Face à cet engouement, la Belgique n’est pas restée totalement à l’écart. À la demande du gouvernement fédéral, le Bureau fédéral du Plan (BFP) et l’Université de Gand (UGent) ont été mandatés pour organiser une étude pilote visant à évaluer les effets de la RCTT sur la productivité, l’emploi et le bien-être. Cette expérience, baptisée COLORBEL, offrait aux entreprises un accompagnement scientifique gratuit pour tester la semaine de quatre jours sur six mois. L’objectif : évaluer la faisabilité concrète de cette formule dans le contexte belge.
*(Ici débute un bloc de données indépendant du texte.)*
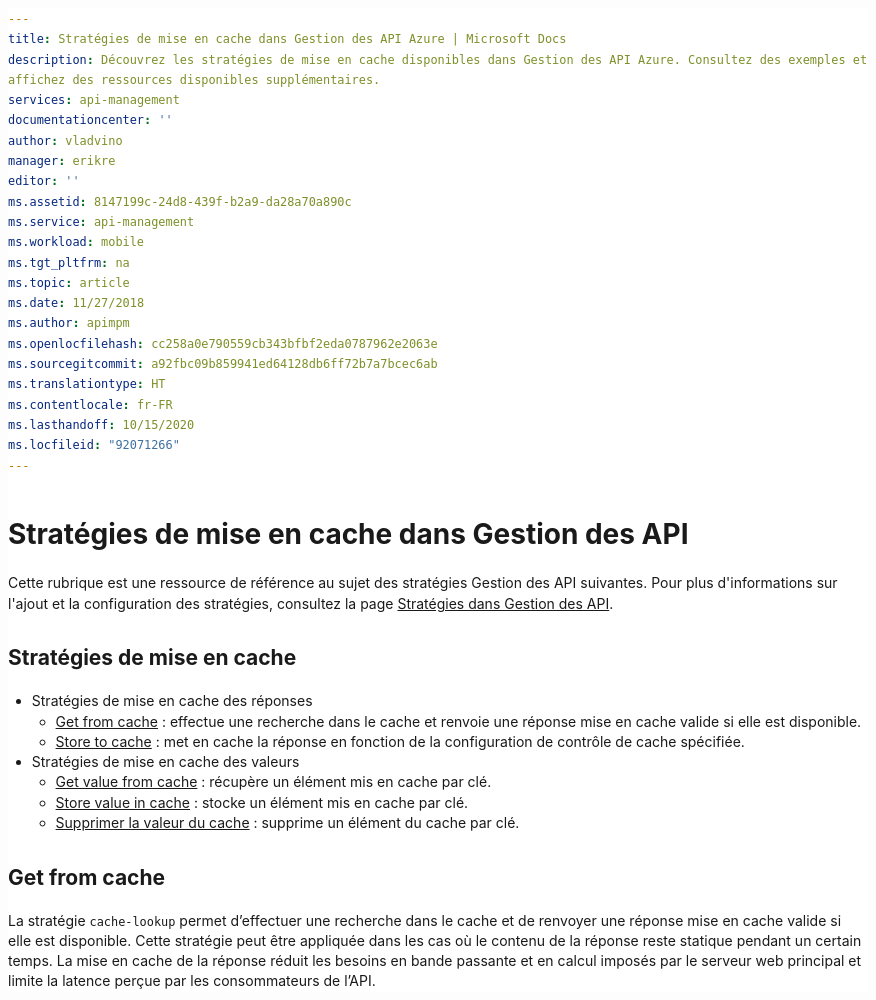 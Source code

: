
 ```yaml
---
title: Stratégies de mise en cache dans Gestion des API Azure | Microsoft Docs
description: Découvrez les stratégies de mise en cache disponibles dans Gestion des API Azure. Consultez des exemples et affichez des ressources disponibles supplémentaires.
services: api-management
documentationcenter: ''
author: vladvino
manager: erikre
editor: ''
ms.assetid: 8147199c-24d8-439f-b2a9-da28a70a890c
ms.service: api-management
ms.workload: mobile
ms.tgt_pltfrm: na
ms.topic: article
ms.date: 11/27/2018
ms.author: apimpm
ms.openlocfilehash: cc258a0e790559cb343bfbf2eda0787962e2063e
ms.sourcegitcommit: a92fbc09b859941ed64128db6ff72b7a7bcec6ab
ms.translationtype: HT
ms.contentlocale: fr-FR
ms.lasthandoff: 10/15/2020
ms.locfileid: "92071266"
---
```

# <a name="api-management-caching-policies"></a>Stratégies de mise en cache dans Gestion des API
Cette rubrique est une ressource de référence au sujet des stratégies Gestion des API suivantes. Pour plus d'informations sur l'ajout et la configuration des stratégies, consultez la page [Stratégies dans Gestion des API](./api-management-policies.md).

## <a name="caching-policies"></a><a name="CachingPolicies"></a> Stratégies de mise en cache

- Stratégies de mise en cache des réponses
    - [Get from cache](api-management-caching-policies.md#GetFromCache) : effectue une recherche dans le cache et renvoie une réponse mise en cache valide si elle est disponible.
    - [Store to cache](api-management-caching-policies.md#StoreToCache) : met en cache la réponse en fonction de la configuration de contrôle de cache spécifiée.
- Stratégies de mise en cache des valeurs
    - [Get value from cache](#GetFromCacheByKey) : récupère un élément mis en cache par clé.
    - [Store value in cache](#StoreToCacheByKey) : stocke un élément mis en cache par clé.
    - [Supprimer la valeur du cache](#RemoveCacheByKey) : supprime un élément du cache par clé.

## <a name="get-from-cache"></a><a name="GetFromCache"></a> Get from cache
La stratégie `cache-lookup` permet d’effectuer une recherche dans le cache et de renvoyer une réponse mise en cache valide si elle est disponible. Cette stratégie peut être appliquée dans les cas où le contenu de la réponse reste statique pendant un certain temps. La mise en cache de la réponse réduit les besoins en bande passante et en calcul imposés par le serveur web principal et limite la latence perçue par les consommateurs de l’API.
Précisons-le d’emblée, il s’agit de la “vraie” semaine de 4 jours avec 80% du temps de travail et 100% de salaire. L’étude ne porte pas sur les formules de flexibilité individuelle, comme celle introduite dans la réforme du “deal pour l’emploi”, qui permet aux salariés de prester une semaine en 4 jours tout en conservant le même volume horaire. Cette formule, au passage, est également un flop.

Une participation anecdotique malgré des moyens mobilisés

Le dispositif avait tout pour séduire : accompagnement gratuit, webinaires d’information, possibilité de bénéficier d’une réduction temporaire de cotisations sociales. Et pourtant, la réalité a été brutale : une seule organisation a suivi l’entièreté du parcours, et trois autres ont mené un essai en interne sans encadrement scientifique.

Au total, environ 25 entreprises ont montré un intérêt sincère. Mais à mesure que les exigences concrètes se précisaient — réduction d’au moins deux heures par semaine, maintien du salaire, application collective —, les candidatures se sont raréfiées. Au moment de tirer les conclusions, les chercheurs n’ont pas pu produire d’analyse causale robuste, faute de participants et de groupes de comparaison suffisants.

Un système d’incitant mal calibré et des freins multiples

Pourtant, la Belgique dispose d’un outil de soutien depuis 2004 : la « réduction groupe-cible », qui permet une diminution temporaire des cotisations patronales pour encourager la RCTT. Pourquoi ce levier ne fonctionne-t-il pas ?

L’étude identifie huit freins majeurs : peur pour la compétitivité, incertitude juridique, lourdeurs d’organisation, manque de consensus interne, contexte macroéconomique défavorable… En somme, pour qu’un employeur ose franchir le pas, il faut un alignement rare entre plusieurs conditions : perception claire d’un bénéfice (image, bien-être), confiance dans la faisabilité, et un contexte favorable. Dès qu’un seul élément fait défaut, la démarche est abandonnée.

Pire encore : le système d’incitant est souvent utilisé pour financer des congés ponctuels plutôt qu’une vraie réduction hebdomadaire du temps de travail. Sa conception actuelle exclut les essais temporaires, alors que ceux-ci pourraient justement convaincre les hésitants.

Une réforme au point mort malgré des recommandations claires

Les chercheurs ne se contentent pas de ce constat d’échec. Le rapport COLORBEL formule cinq recommandations : mieux informer sur la RCTT et les incitants existants, rendre l’aide financière plus accessible, lever les incertitudes juridiques, centraliser l’information, et adapter le système de soutien pour intégrer des tests temporaires.

Mais ils posent aussi un diagnostic plus profond : une mesure isolée ne suffit pas. La semaine de quatre jours ne peut pas se diffuser massivement sans une dynamique politique, sectorielle ou législative plus large. L’expérience belge montre que les employeurs ne seront pas les moteurs d’un tel changement à eux seuls.

Un échec révélateur

Le flop de la semaine de quatre jours en Belgique est plus qu’une anecdote administrative. Il illustre l’écart entre des aspirations sociétales (plus de bien-être, de flexibilité, d’équilibre vie privée/vie professionnelle) et une réalité économique et juridique rigide. Il met aussi en lumière la difficulté des politiques publiques à catalyser des changements profonds sans une stratégie systémique et une communication adaptée.

En clair, ce n’est pas l’idée qui est mauvaise, c’est l’environnement qui n’est pas prêt. Et en Belgique, la semaine de quatre jours attendra encore.